The movie they made is loads of fun, improbabilities and impossibilities. But then, it is a comedy-farce, a genre that is not confined by verisimilitude. At the same time, while farce often has a lining of nastiness, even cruelty, this one does not have a mean bone in its body, while, additionally, escaping the temptations of a feelgood picture.
The unreal plot has two convicts, Harry and Wayne, minor criminals and pals, plus a third one, a killer, returning to the penitentiary from road building. A vehicular accident frees them. The buddies snatch a motor home whose owners, in dire straits, will not report yet as stolen so as to get the insurance money. The escapees are (don't ask) somehow led by a sheriff (William H. Macy) to Happy, in the lawman's mistaken belief that the duo are the long-awaited organizers of Happy's Eighteenth Annual Beauty Pageant for pre-Teens.
It happens that the genuine organizers are a gay couple, so that Harry Sawyer and Wayne Wayne Wayne must assume both professional and sexual identities. You get the drift by now. Everything is, and will increasingly become, a tangle of quid pro quos which is carried out with much brio and with the audience's willing suspension of disbelief. Helping the spectators is the overall kindness of Happy's denizens, their total lack of anti-gay (the word they use is "homosexual") prejudice, and, of course, love.
There are two appealing women in this tall tale, Josephine, who runs a diminutive bank that looks like something from an old Western; and schoolteacher Ms. Schaefer, whose pupils are the pageant's performers. (I must say here that this is not really a beauty pageant but a talent competition with other towns, a fact that gets us to avoid thoughts of a certain, murdered beauty queen).

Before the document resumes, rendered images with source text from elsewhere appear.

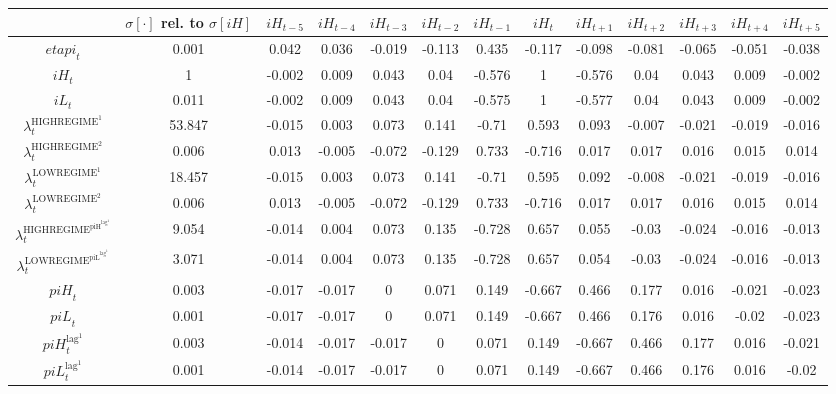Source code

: \begin{tabular}{c|c|c|c|c|c|c|c|c|c|c|c|c|}
  & $\sigma[\cdot]$ rel. to $\sigma[{i\!H}]$ & ${i\!H}_{t-5}$ & ${i\!H}_{t-4}$ & ${i\!H}_{t-3}$ & ${i\!H}_{t-2}$ & ${i\!H}_{t-1}$ & ${i\!H}_{t}$ & ${i\!H}_{t+1}$ & ${i\!H}_{t+2}$ & ${i\!H}_{t+3}$ & ${i\!H}_{t+4}$ & ${i\!H}_{t+5}$\\
\hline
${e\!t\!a\!p\!i}_{t}$ & 0.001 & 0.042 & 0.036 & -0.019 & -0.113 & 0.435 & -0.117 & -0.098 & -0.081 & -0.065 & -0.051 & -0.038 \\
${i\!H}_{t}$ & 1 & -0.002 & 0.009 & 0.043 & 0.04 & -0.576 & 1 & -0.576 & 0.04 & 0.043 & 0.009 & -0.002 \\
${i\!L}_{t}$ & 0.011 & -0.002 & 0.009 & 0.043 & 0.04 & -0.575 & 1 & -0.577 & 0.04 & 0.043 & 0.009 & -0.002 \\
$\lambda^{\mathrm{HIGHREGIME}^{\mathrm{1}}}_{t}$ & 53.847 & -0.015 & 0.003 & 0.073 & 0.141 & -0.71 & 0.593 & 0.093 & -0.007 & -0.021 & -0.019 & -0.016 \\
$\lambda^{\mathrm{HIGHREGIME}^{\mathrm{2}}}_{t}$ & 0.006 & 0.013 & -0.005 & -0.072 & -0.129 & 0.733 & -0.716 & 0.017 & 0.017 & 0.016 & 0.015 & 0.014 \\
$\lambda^{\mathrm{LOWREGIME}^{\mathrm{1}}}_{t}$ & 18.457 & -0.015 & 0.003 & 0.073 & 0.141 & -0.71 & 0.595 & 0.092 & -0.008 & -0.021 & -0.019 & -0.016 \\
$\lambda^{\mathrm{LOWREGIME}^{\mathrm{2}}}_{t}$ & 0.006 & 0.013 & -0.005 & -0.072 & -0.129 & 0.733 & -0.716 & 0.017 & 0.017 & 0.016 & 0.015 & 0.014 \\
$\lambda^{\mathrm{HIGHREGIME}^{\mathrm{piH}^{\mathrm{lag}^{\mathrm{1}}}}}_{t}$ & 9.054 & -0.014 & 0.004 & 0.073 & 0.135 & -0.728 & 0.657 & 0.055 & -0.03 & -0.024 & -0.016 & -0.013 \\
$\lambda^{\mathrm{LOWREGIME}^{\mathrm{piL}^{\mathrm{lag}^{\mathrm{1}}}}}_{t}$ & 3.071 & -0.014 & 0.004 & 0.073 & 0.135 & -0.728 & 0.657 & 0.054 & -0.03 & -0.024 & -0.016 & -0.013 \\
${p\!i\!H}_{t}$ & 0.003 & -0.017 & -0.017 & 0 & 0.071 & 0.149 & -0.667 & 0.466 & 0.177 & 0.016 & -0.021 & -0.023 \\
${p\!i\!L}_{t}$ & 0.001 & -0.017 & -0.017 & 0 & 0.071 & 0.149 & -0.667 & 0.466 & 0.176 & 0.016 & -0.02 & -0.023 \\
${p\!i\!H}^{\mathrm{lag}^{\mathrm{1}}}_{t}$ & 0.003 & -0.014 & -0.017 & -0.017 & 0 & 0.071 & 0.149 & -0.667 & 0.466 & 0.177 & 0.016 & -0.021 \\
${p\!i\!L}^{\mathrm{lag}^{\mathrm{1}}}_{t}$ & 0.001 & -0.014 & -0.017 & -0.017 & 0 & 0.071 & 0.149 & -0.667 & 0.466 & 0.176 & 0.016 & -0.02 \\

\end{tabular}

From the start the two buddies have started planning a robbery of the bank. The execution of this deed is Harry's job. Wayne gets stuck with training the kids. But what happens is --yes, a cliche, but so sweetly handled here-- that rapidly Harry and Jo (whose boy-friend is an on-off fellow) are mutually attracted, while. more slowly, the same happens to Wayne and Mrs. Schaefer.

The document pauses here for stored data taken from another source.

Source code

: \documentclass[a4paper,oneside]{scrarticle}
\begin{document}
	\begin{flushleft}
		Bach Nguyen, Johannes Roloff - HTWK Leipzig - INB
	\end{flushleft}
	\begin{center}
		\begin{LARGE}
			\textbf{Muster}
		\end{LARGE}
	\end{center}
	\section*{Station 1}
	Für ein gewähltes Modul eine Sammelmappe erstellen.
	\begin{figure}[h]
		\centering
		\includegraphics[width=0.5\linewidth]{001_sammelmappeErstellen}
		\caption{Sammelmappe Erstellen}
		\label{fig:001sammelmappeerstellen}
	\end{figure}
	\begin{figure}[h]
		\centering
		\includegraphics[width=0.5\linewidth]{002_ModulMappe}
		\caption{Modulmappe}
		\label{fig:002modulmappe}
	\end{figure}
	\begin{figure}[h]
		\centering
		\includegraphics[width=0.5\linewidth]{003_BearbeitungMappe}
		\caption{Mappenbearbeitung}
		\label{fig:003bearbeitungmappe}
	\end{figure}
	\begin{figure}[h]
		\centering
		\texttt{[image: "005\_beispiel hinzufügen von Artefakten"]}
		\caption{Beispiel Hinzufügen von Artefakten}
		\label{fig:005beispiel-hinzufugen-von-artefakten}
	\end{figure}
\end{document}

A third element, nicely worked in, is Sheriff Chappy, a very sweet fellow who discovers that he is attracted to Harry. And a fourth element, much later, is the reappearance of the third escaped convict who also wants to rob the bank while Harry and Wayne have second thoughts about it.
Does all this make sense? Not a bit, but who cares? The performers are all likable. The accents are fine, including Jeremy Northam (Harry Sawyer), the British actor recently seen in "The Winslow Boy" and in "The Ideal Husband." Steve Zahn (Wayne), with his overgrown mustache and sideburns, and his redneck accent, is a model of vulgarity. Do notice that after his fling with Illeana Douglas, she shaves him, he loses his hickish looks and much of his low-class accent. A good, subtle touch.
Also subtle, during the weird courtship between Harry and Jo, is that he, her best friend by now, fixes her hairdo and makeup. This brings on a perceptible but un-showy progression of her looks from pleasant to beautiful.
The amorous sheriff is also subtly depicted, and so on. On the other hand, the film gets tangled up in too many directions which muddy the waters, especially in its second half. When the only villain in the story (the nasty convict) takes hostages, robs the bank and has outside authorities come in, the slightly wounded sheriff says "I'm a little confused."
So might also say the public. What is a gay bar (or at least a Gay Night of dancing) doing in such a tiny town? Where did Wayne learn how to use a sewing machine? How do the kids get to be so so well prepared that they give a delightuful performance in the pageant. And more. But even then, even with a few dead spots, the movie's warm, inventive nature wins over the potholes of the plot.
Note: If you wish to see a splendidly comical satire of beauty pageants, get "Smile" a 1975 picture directed by Michael Ritchie, starring Bruce Dern.